▶ [Data section]:
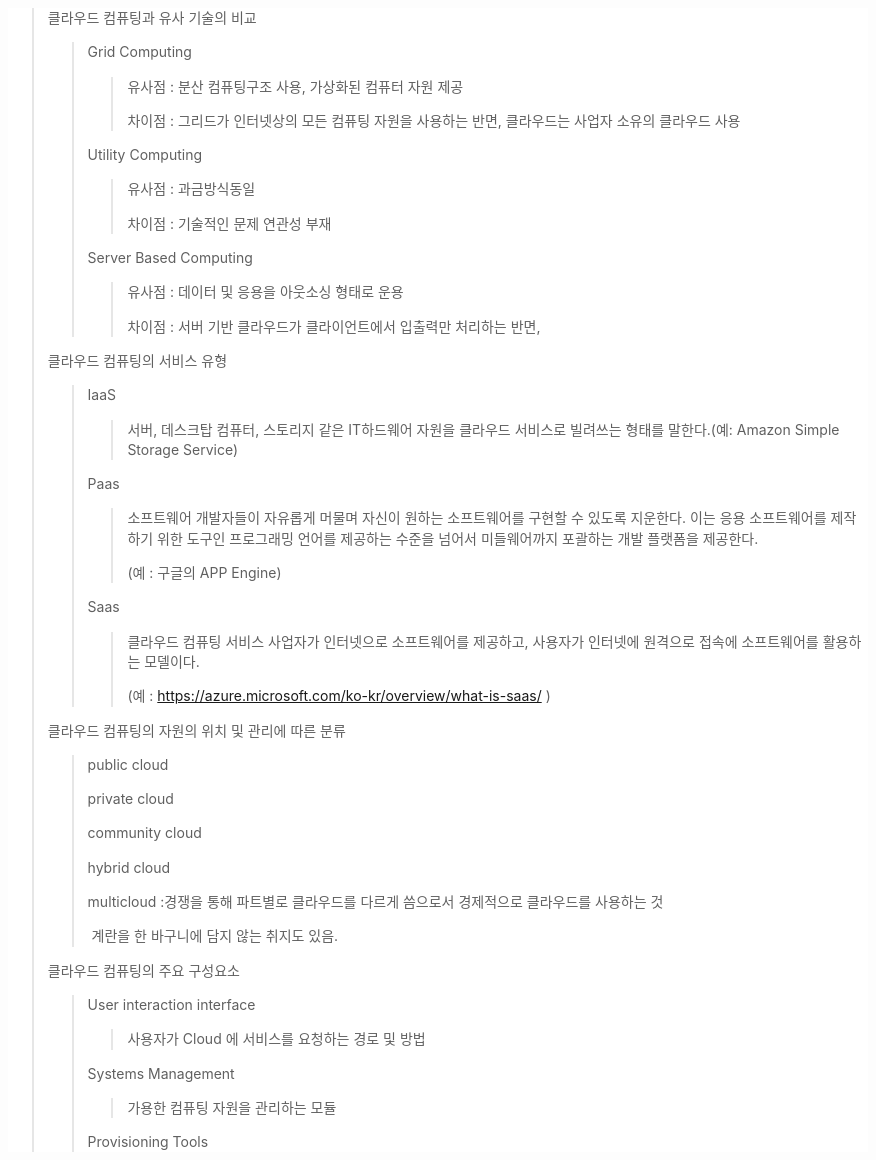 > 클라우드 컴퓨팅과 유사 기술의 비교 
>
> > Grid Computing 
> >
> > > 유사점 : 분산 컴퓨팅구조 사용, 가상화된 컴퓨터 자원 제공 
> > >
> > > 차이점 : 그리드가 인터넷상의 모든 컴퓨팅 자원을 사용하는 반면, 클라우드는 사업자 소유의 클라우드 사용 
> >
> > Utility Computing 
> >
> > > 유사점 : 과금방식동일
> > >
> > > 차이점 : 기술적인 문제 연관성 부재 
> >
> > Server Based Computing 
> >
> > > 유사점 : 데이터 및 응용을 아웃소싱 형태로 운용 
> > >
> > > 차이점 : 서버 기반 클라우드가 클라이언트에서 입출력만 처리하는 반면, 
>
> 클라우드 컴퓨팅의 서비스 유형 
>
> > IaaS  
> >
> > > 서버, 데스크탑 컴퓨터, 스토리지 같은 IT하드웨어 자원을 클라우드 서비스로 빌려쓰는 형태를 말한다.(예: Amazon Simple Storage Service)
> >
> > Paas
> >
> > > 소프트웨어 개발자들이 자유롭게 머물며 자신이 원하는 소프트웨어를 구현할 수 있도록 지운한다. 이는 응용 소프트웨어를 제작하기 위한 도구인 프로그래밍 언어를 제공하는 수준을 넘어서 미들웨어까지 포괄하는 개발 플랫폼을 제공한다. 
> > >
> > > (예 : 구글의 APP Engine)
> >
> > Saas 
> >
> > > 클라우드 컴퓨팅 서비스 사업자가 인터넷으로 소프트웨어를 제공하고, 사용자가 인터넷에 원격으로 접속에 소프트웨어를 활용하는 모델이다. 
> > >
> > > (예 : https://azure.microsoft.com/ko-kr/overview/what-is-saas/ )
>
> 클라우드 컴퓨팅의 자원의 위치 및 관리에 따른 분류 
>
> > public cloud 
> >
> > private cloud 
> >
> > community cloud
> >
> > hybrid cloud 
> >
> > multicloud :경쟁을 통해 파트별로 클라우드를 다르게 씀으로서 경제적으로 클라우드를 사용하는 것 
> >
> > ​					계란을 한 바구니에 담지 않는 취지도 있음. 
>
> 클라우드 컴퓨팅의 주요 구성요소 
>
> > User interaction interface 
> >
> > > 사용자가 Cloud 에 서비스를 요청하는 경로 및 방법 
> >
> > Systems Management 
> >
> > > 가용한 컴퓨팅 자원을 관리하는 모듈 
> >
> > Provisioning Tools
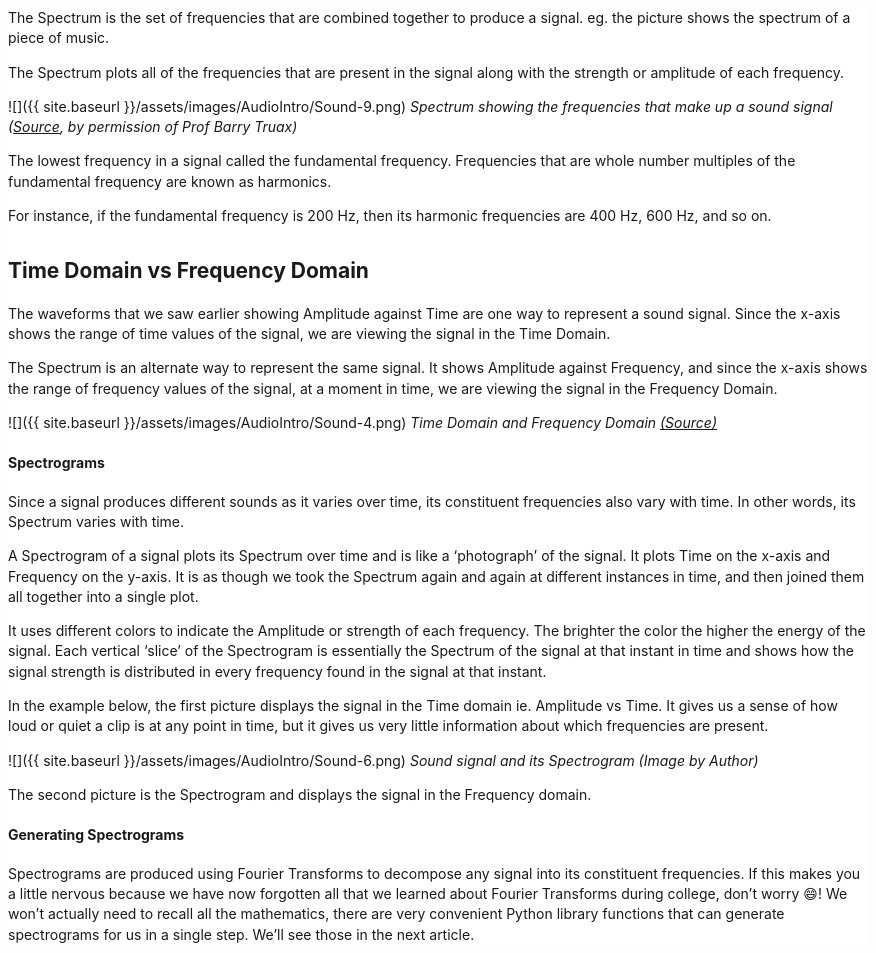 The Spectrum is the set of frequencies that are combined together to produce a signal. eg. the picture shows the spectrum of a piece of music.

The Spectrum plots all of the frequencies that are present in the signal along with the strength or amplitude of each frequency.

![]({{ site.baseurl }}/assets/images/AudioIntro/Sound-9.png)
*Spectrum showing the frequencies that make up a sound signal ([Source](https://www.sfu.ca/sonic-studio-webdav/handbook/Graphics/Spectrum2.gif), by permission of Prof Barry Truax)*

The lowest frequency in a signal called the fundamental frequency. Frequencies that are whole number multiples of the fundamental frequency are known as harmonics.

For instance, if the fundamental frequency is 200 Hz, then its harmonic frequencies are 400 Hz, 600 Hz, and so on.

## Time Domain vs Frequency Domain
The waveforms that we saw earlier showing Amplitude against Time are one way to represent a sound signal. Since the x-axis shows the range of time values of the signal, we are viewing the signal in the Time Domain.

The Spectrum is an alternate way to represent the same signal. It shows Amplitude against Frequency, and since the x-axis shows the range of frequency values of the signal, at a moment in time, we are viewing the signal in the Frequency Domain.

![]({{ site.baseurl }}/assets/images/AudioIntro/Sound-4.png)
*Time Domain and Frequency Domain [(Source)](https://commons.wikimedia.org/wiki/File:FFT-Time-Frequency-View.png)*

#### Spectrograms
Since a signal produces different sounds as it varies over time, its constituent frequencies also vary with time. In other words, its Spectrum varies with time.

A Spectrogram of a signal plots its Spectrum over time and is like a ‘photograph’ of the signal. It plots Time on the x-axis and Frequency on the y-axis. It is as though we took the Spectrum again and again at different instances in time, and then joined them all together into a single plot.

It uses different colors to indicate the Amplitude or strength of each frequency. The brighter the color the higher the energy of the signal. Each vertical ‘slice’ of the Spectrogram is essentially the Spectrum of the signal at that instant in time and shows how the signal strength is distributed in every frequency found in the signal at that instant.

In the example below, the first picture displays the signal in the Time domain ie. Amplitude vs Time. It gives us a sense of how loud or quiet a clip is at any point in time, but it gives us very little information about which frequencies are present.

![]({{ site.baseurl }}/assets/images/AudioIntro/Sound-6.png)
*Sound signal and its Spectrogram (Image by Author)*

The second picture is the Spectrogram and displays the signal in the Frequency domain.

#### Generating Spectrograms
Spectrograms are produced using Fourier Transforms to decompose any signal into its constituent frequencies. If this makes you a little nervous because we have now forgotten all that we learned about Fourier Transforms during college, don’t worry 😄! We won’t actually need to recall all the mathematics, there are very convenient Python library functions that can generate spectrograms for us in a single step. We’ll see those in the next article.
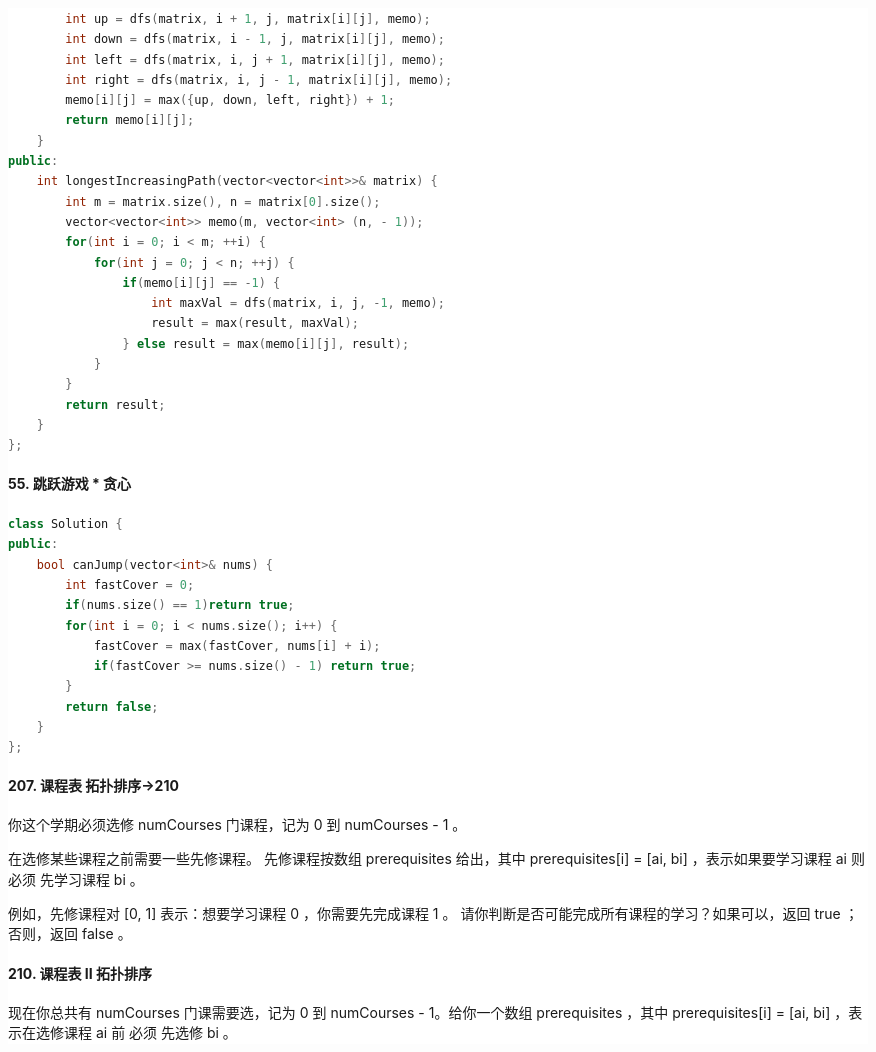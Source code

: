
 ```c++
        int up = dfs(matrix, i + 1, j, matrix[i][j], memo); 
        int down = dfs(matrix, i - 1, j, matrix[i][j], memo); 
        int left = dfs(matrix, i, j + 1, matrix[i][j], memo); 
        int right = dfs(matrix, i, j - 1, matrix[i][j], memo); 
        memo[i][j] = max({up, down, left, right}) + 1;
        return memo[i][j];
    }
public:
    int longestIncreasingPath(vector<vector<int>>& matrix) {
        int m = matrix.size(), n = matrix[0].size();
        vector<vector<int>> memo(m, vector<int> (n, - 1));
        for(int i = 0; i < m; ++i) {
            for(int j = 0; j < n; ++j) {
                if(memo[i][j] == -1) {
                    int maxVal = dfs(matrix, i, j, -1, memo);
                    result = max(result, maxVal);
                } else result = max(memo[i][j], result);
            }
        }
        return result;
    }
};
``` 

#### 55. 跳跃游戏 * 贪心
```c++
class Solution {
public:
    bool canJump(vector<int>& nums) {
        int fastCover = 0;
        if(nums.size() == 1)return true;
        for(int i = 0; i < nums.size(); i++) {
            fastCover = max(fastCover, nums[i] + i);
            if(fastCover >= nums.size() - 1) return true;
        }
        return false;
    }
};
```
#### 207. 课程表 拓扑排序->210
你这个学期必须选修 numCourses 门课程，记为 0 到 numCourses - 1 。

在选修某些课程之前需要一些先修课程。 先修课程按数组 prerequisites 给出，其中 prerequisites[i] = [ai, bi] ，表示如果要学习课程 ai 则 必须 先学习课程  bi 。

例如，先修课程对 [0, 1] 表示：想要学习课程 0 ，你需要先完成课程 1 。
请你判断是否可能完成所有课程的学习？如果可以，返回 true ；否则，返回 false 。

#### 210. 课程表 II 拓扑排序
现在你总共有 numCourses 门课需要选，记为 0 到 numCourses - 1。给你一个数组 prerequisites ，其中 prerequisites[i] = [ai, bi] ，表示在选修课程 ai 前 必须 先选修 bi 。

▶ [Your goal]:
Give back all entries exactly. No pictures belong in the copy.

▶ [Problem solution]:
 > 클라우드 컴퓨팅과 유사 기술의 비교 
>
> > Grid Computing 
> >
> > > 유사점 : 분산 컴퓨팅구조 사용, 가상화된 컴퓨터 자원 제공 
> > >
> > > 차이점 : 그리드가 인터넷상의 모든 컴퓨팅 자원을 사용하는 반면, 클라우드는 사업자 소유의 클라우드 사용 
> >
> > Utility Computing 
> >
> > > 유사점 : 과금방식동일
> > >
> > > 차이점 : 기술적인 문제 연관성 부재 
> >
> > Server Based Computing 
> >
> > > 유사점 : 데이터 및 응용을 아웃소싱 형태로 운용 
> > >
> > > 차이점 : 서버 기반 클라우드가 클라이언트에서 입출력만 처리하는 반면, 
>
> 클라우드 컴퓨팅의 서비스 유형 
>
> > IaaS  
> >
> > > 서버, 데스크탑 컴퓨터, 스토리지 같은 IT하드웨어 자원을 클라우드 서비스로 빌려쓰는 형태를 말한다.(예: Amazon Simple Storage Service)
> >
> > Paas
> >
> > > 소프트웨어 개발자들이 자유롭게 머물며 자신이 원하는 소프트웨어를 구현할 수 있도록 지운한다. 이는 응용 소프트웨어를 제작하기 위한 도구인 프로그래밍 언어를 제공하는 수준을 넘어서 미들웨어까지 포괄하는 개발 플랫폼을 제공한다. 
> > >
> > > (예 : 구글의 APP Engine)
> >
> > Saas 
> >
> > > 클라우드 컴퓨팅 서비스 사업자가 인터넷으로 소프트웨어를 제공하고, 사용자가 인터넷에 원격으로 접속에 소프트웨어를 활용하는 모델이다. 
> > >
> > > (예 : https://azure.microsoft.com/ko-kr/overview/what-is-saas/ )
>
> 클라우드 컴퓨팅의 자원의 위치 및 관리에 따른 분류 
>
> > public cloud 
> >
> > private cloud 
> >
> > community cloud
> >
> > hybrid cloud 
> >
> > multicloud :경쟁을 통해 파트별로 클라우드를 다르게 씀으로서 경제적으로 클라우드를 사용하는 것 
> >
> > ​					계란을 한 바구니에 담지 않는 취지도 있음. 
>
> 클라우드 컴퓨팅의 주요 구성요소 
>
> > User interaction interface 
> >
> > > 사용자가 Cloud 에 서비스를 요청하는 경로 및 방법 
> >
> > Systems Management 
> >
> > > 가용한 컴퓨팅 자원을 관리하는 모듈 
> >
> > Provisioning Tools
 The Spectrum is the set of frequencies that are combined together to produce a signal. eg. the picture shows the spectrum of a piece of music.

The Spectrum plots all of the frequencies that are present in the signal along with the strength or amplitude of each frequency.

![]({{ site.baseurl }}/assets/images/AudioIntro/Sound-9.png)
*Spectrum showing the frequencies that make up a sound signal ([Source](https://www.sfu.ca/sonic-studio-webdav/handbook/Graphics/Spectrum2.gif), by permission of Prof Barry Truax)*

The lowest frequency in a signal called the fundamental frequency. Frequencies that are whole number multiples of the fundamental frequency are known as harmonics.

For instance, if the fundamental frequency is 200 Hz, then its harmonic frequencies are 400 Hz, 600 Hz, and so on.

## Time Domain vs Frequency Domain
The waveforms that we saw earlier showing Amplitude against Time are one way to represent a sound signal. Since the x-axis shows the range of time values of the signal, we are viewing the signal in the Time Domain.

The Spectrum is an alternate way to represent the same signal. It shows Amplitude against Frequency, and since the x-axis shows the range of frequency values of the signal, at a moment in time, we are viewing the signal in the Frequency Domain.

![]({{ site.baseurl }}/assets/images/AudioIntro/Sound-4.png)
*Time Domain and Frequency Domain [(Source)](https://commons.wikimedia.org/wiki/File:FFT-Time-Frequency-View.png)*

#### Spectrograms
Since a signal produces different sounds as it varies over time, its constituent frequencies also vary with time. In other words, its Spectrum varies with time.

A Spectrogram of a signal plots its Spectrum over time and is like a ‘photograph’ of the signal. It plots Time on the x-axis and Frequency on the y-axis. It is as though we took the Spectrum again and again at different instances in time, and then joined them all together into a single plot.

It uses different colors to indicate the Amplitude or strength of each frequency. The brighter the color the higher the energy of the signal. Each vertical ‘slice’ of the Spectrogram is essentially the Spectrum of the signal at that instant in time and shows how the signal strength is distributed in every frequency found in the signal at that instant.

In the example below, the first picture displays the signal in the Time domain ie. Amplitude vs Time. It gives us a sense of how loud or quiet a clip is at any point in time, but it gives us very little information about which frequencies are present.

![]({{ site.baseurl }}/assets/images/AudioIntro/Sound-6.png)
*Sound signal and its Spectrogram (Image by Author)*

The second picture is the Spectrogram and displays the signal in the Frequency domain.

#### Generating Spectrograms
Spectrograms are produced using Fourier Transforms to decompose any signal into its constituent frequencies. If this makes you a little nervous because we have now forgotten all that we learned about Fourier Transforms during college, don’t worry 😄! We won’t actually need to recall all the mathematics, there are very convenient Python library functions that can generate spectrograms for us in a single step. We’ll see those in the next article.
Source code

:
 ```c++
        int up = dfs(matrix, i + 1, j, matrix[i][j], memo); 
        int down = dfs(matrix, i - 1, j, matrix[i][j], memo); 
        int left = dfs(matrix, i, j + 1, matrix[i][j], memo); 
        int right = dfs(matrix, i, j - 1, matrix[i][j], memo); 
        memo[i][j] = max({up, down, left, right}) + 1;
        return memo[i][j];
    }
public:
    int longestIncreasingPath(vector<vector<int>>& matrix) {
        int m = matrix.size(), n = matrix[0].size();
        vector<vector<int>> memo(m, vector<int> (n, - 1));
        for(int i = 0; i < m; ++i) {
            for(int j = 0; j < n; ++j) {
                if(memo[i][j] == -1) {
                    int maxVal = dfs(matrix, i, j, -1, memo);
                    result = max(result, maxVal);
                } else result = max(memo[i][j], result);
            }
        }
        return result;
    }
};
``` 

#### 55. 跳跃游戏 * 贪心
```c++
class Solution {
public:
    bool canJump(vector<int>& nums) {
        int fastCover = 0;
        if(nums.size() == 1)return true;
        for(int i = 0; i < nums.size(); i++) {
            fastCover = max(fastCover, nums[i] + i);
            if(fastCover >= nums.size() - 1) return true;
        }
        return false;
    }
};
```
#### 207. 课程表 拓扑排序->210
你这个学期必须选修 numCourses 门课程，记为 0 到 numCourses - 1 。

在选修某些课程之前需要一些先修课程。 先修课程按数组 prerequisites 给出，其中 prerequisites[i] = [ai, bi] ，表示如果要学习课程 ai 则 必须 先学习课程  bi 。

例如，先修课程对 [0, 1] 表示：想要学习课程 0 ，你需要先完成课程 1 。
请你判断是否可能完成所有课程的学习？如果可以，返回 true ；否则，返回 false 。

#### 210. 课程表 II 拓扑排序
现在你总共有 numCourses 门课需要选，记为 0 到 numCourses - 1。给你一个数组 prerequisites ，其中 prerequisites[i] = [ai, bi] ，表示在选修课程 ai 前 必须 先选修 bi 。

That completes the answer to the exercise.